Покарав Романовых и их родню, Борис смягчил наказание тем из них, кто уцелел. Филарет был оставлен в монастырском заточении, зато калека Иван Романов был переведен в Уфу, а оттуда на службу в Нижний Новгород.
Сестра Филарета, его сын Михаил и дочь вместе со снохой — женой Александра Никитича были отпущены с Бело-озера в вотчину Романовых село Клины в Юрьеве Польском. Их отнюдь не освободили из-под стражи. Приставами при них были назначены дети боярские Давыд Жеребцов и Василий Хлопов. Царь наказал им печься об узниках, «чтобы дворовой никакой нужды не было: корму им давать вдоволь, покоить всем, чего ни спросят; а не так бы делал, как писал прежде, что яиц с молоком даешь не по многу; это ты делал своим воровством и хитростию; по нашему указу велено тебе давать им еды и питья во сем вдоволь, чего ни захотят».
Доходы с вотчины поступали в казну. Зато узников кормили вдоволь. Михаил пробыл в вотчине до смерти Бориса.
Филарет оставался в северном монастыре. Сохранились отписки 1602 года с предписанием приставам пресекать любые сношения опального с внешним миром. Для этого инока не выпускали за ворота обители и никого не пускали к нему. По временам в монастырскую ограду не пускали даже богомольцев, прибывших из других городов поклониться святому Антонию. Местных крестьян — монастырских вкладчиков пускали к мощам в сопровождении приставов, выставляли стражу у ворот «для всякого бережения».
Все эти меры призваны были предотвратить побег изменника из монастыря.
В ноябре 1603 года пристав Богдан Воейков подослал некоего сына боярского Петра Болтина к «малому» — слуге опального, жившему с ним в келье.

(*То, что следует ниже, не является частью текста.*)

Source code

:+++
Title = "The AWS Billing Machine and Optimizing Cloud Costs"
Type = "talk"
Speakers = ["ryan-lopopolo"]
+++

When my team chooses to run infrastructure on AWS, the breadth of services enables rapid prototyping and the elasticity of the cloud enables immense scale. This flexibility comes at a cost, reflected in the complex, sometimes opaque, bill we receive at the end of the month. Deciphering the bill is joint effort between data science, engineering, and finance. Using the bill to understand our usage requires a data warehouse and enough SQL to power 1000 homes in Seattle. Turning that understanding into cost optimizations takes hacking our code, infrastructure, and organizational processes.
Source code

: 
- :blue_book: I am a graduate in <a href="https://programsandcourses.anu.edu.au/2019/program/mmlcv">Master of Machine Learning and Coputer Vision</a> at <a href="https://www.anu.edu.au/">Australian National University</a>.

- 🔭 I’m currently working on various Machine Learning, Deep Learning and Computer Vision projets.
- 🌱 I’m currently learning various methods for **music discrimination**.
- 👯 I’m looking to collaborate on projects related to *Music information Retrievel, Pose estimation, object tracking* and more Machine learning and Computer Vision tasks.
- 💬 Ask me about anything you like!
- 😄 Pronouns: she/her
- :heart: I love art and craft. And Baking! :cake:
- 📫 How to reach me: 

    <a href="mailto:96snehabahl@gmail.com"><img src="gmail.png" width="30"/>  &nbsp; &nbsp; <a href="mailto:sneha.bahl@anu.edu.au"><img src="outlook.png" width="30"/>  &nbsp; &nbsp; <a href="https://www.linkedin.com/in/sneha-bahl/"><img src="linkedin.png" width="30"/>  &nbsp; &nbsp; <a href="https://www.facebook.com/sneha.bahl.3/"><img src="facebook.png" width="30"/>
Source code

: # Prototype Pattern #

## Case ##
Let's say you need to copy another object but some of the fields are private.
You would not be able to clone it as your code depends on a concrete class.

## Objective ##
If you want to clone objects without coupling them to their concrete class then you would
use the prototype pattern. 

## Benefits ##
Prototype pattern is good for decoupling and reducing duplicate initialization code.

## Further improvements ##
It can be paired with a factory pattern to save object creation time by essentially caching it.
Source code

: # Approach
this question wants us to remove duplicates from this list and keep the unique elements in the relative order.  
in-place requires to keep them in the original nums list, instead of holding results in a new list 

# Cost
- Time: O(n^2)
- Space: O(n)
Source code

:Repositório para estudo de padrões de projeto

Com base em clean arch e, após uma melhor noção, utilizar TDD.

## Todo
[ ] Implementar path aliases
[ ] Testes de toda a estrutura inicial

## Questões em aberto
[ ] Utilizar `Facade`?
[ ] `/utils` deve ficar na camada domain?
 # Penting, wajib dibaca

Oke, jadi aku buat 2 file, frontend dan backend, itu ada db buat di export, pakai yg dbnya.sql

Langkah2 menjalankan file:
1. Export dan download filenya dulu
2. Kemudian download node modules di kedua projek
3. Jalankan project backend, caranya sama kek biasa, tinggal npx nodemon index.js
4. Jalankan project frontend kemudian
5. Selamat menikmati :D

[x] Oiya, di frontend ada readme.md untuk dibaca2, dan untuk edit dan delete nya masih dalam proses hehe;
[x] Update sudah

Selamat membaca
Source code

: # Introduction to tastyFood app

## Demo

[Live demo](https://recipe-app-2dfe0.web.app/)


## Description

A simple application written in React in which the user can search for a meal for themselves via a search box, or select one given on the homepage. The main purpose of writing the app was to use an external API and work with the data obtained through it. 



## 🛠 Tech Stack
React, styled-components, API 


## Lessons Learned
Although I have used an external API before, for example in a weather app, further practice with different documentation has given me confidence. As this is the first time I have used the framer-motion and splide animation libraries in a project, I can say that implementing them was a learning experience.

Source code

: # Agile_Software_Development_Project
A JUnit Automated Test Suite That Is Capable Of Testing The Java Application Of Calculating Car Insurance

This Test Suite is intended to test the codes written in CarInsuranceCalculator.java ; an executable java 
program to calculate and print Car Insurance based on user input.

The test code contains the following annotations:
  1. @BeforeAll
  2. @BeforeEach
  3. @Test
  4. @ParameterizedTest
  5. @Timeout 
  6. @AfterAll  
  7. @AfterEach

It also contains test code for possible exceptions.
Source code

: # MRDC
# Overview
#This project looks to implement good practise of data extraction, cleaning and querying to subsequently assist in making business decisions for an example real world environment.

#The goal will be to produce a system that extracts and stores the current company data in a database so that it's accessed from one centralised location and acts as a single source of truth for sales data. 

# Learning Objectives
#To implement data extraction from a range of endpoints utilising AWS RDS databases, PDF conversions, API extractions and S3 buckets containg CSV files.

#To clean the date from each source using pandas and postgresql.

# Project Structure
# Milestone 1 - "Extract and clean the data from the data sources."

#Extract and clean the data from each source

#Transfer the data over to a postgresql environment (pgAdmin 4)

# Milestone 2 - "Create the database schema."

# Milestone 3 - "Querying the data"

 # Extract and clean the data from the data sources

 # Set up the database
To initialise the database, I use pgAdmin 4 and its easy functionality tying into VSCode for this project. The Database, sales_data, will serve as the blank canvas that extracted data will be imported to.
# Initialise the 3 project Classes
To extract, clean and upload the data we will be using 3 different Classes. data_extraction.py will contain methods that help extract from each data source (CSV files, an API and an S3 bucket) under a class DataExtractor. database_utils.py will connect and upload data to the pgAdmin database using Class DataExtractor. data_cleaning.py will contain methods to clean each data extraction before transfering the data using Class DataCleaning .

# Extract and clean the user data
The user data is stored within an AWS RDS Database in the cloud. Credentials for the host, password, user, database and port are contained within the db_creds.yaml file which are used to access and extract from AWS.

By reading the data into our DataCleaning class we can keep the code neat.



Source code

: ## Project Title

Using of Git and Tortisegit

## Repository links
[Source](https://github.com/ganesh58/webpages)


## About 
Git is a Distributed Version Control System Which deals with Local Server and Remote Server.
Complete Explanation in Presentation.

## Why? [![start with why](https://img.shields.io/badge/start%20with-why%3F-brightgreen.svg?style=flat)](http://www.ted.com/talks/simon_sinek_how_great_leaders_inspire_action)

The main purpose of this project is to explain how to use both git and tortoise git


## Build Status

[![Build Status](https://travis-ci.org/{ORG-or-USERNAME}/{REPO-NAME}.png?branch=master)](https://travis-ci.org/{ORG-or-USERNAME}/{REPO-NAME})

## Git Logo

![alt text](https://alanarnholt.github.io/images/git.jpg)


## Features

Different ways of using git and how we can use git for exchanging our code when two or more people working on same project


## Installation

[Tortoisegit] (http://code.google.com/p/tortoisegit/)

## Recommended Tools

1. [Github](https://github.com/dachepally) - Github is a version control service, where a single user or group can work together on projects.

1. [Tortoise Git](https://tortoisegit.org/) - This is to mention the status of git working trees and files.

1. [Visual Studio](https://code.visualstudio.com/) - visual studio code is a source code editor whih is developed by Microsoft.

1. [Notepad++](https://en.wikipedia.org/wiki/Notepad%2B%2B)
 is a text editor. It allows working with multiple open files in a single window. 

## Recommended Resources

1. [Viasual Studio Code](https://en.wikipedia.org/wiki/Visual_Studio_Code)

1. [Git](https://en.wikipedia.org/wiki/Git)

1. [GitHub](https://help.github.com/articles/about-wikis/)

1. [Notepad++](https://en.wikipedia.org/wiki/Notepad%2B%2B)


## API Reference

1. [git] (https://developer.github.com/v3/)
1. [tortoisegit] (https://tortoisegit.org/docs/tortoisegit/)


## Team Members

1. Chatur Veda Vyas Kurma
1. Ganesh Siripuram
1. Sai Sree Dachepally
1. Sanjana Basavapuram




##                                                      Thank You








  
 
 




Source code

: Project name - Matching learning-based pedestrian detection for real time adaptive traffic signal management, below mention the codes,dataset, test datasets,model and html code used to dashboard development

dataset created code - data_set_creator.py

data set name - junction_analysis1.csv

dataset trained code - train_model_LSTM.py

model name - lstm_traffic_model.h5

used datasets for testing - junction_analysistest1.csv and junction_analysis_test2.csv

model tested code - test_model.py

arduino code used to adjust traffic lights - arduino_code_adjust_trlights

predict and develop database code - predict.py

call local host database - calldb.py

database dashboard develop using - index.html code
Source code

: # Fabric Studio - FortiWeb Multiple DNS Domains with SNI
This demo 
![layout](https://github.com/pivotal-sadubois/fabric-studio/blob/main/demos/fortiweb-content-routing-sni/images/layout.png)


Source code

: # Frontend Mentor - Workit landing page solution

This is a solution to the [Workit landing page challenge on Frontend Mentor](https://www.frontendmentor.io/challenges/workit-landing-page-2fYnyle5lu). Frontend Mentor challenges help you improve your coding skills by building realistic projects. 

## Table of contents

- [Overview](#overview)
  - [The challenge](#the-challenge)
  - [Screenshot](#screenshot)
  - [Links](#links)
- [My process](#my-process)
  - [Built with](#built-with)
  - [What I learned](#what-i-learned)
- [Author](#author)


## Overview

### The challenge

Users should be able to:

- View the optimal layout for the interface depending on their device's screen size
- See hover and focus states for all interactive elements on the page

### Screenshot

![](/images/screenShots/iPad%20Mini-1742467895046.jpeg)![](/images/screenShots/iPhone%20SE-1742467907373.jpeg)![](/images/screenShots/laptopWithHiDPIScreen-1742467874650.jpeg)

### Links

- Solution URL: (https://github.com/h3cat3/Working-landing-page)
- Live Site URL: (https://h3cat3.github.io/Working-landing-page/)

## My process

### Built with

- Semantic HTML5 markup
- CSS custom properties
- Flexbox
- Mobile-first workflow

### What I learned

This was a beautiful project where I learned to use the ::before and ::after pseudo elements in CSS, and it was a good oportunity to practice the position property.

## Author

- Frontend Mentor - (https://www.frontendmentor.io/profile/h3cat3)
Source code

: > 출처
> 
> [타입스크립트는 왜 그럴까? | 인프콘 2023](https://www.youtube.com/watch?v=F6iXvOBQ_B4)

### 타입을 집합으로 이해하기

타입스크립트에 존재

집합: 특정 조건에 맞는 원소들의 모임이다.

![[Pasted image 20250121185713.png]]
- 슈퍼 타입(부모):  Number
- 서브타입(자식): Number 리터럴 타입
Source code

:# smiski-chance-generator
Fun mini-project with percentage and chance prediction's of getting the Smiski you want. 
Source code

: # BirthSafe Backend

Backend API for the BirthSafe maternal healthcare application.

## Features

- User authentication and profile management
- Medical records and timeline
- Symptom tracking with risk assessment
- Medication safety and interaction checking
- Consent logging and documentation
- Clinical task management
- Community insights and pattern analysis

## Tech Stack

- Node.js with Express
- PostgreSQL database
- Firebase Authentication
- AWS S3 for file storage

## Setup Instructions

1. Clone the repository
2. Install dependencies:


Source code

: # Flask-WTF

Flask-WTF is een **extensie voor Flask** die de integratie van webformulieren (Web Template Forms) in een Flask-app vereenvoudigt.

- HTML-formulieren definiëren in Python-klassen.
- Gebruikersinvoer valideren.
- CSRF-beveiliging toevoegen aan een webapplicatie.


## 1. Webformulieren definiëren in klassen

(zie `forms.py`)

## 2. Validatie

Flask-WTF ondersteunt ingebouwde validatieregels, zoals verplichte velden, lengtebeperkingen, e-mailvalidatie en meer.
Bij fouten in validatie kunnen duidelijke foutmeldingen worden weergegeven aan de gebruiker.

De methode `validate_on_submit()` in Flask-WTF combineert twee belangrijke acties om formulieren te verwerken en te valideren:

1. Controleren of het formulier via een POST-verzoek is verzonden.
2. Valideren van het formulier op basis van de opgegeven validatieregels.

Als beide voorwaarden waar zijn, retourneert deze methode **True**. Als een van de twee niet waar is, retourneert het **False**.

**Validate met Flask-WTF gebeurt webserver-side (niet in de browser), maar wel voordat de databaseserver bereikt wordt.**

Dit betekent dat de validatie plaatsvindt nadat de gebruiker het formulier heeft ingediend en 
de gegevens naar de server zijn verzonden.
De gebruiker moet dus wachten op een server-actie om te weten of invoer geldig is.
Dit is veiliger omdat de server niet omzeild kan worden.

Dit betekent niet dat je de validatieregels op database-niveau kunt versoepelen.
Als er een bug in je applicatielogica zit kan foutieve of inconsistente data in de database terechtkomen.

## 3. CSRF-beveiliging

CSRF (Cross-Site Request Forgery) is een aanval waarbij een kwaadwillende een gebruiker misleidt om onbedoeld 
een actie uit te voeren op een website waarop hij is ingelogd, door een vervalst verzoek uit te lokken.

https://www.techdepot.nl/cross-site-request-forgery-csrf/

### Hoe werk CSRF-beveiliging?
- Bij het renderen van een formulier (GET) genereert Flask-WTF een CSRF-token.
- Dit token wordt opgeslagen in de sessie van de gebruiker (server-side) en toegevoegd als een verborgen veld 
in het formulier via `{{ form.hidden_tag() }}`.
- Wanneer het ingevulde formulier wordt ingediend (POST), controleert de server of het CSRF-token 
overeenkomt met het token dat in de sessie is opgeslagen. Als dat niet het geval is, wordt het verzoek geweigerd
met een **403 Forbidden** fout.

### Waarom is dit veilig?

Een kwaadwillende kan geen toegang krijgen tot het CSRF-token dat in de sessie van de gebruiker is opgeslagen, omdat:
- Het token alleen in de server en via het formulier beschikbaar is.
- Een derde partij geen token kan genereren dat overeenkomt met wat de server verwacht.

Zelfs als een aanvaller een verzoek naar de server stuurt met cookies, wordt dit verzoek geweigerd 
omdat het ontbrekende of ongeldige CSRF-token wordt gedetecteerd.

Со слов слуги Болтин записал речи Филарета: «И малой де ему сказывал: со мною де ничего не разговаривает, лише де коли жену спомянет и дети, и он де говорит: «милые де мои детки, маленки де бедные осталися; кому де их кормить и поить? Таково де им будет ныне, каково им при мне было? А жена де моя бедная, наудачу уже жива ли? Чает де она где близко тако-во-ж де замчена (завезена), где и слух не зайдет; мне де уж что надобно? лихо де на меня (беда на меня) — жена да дети, как де их помянешь, ино де что рогатиной в сердце толкнет; много де иное они мне мешают; дай Господи слышать, чтобы де их ранее Бог прибрал, и яз бы де тому обрадовался; а чаю де, жена моя и сама рада тому, чтоб им Бог дал смерть, а мне бы де уж не мешали, я бы де стал про-мышляти одною своею душею; а братья де уже все, дал Бог, на своих ногах».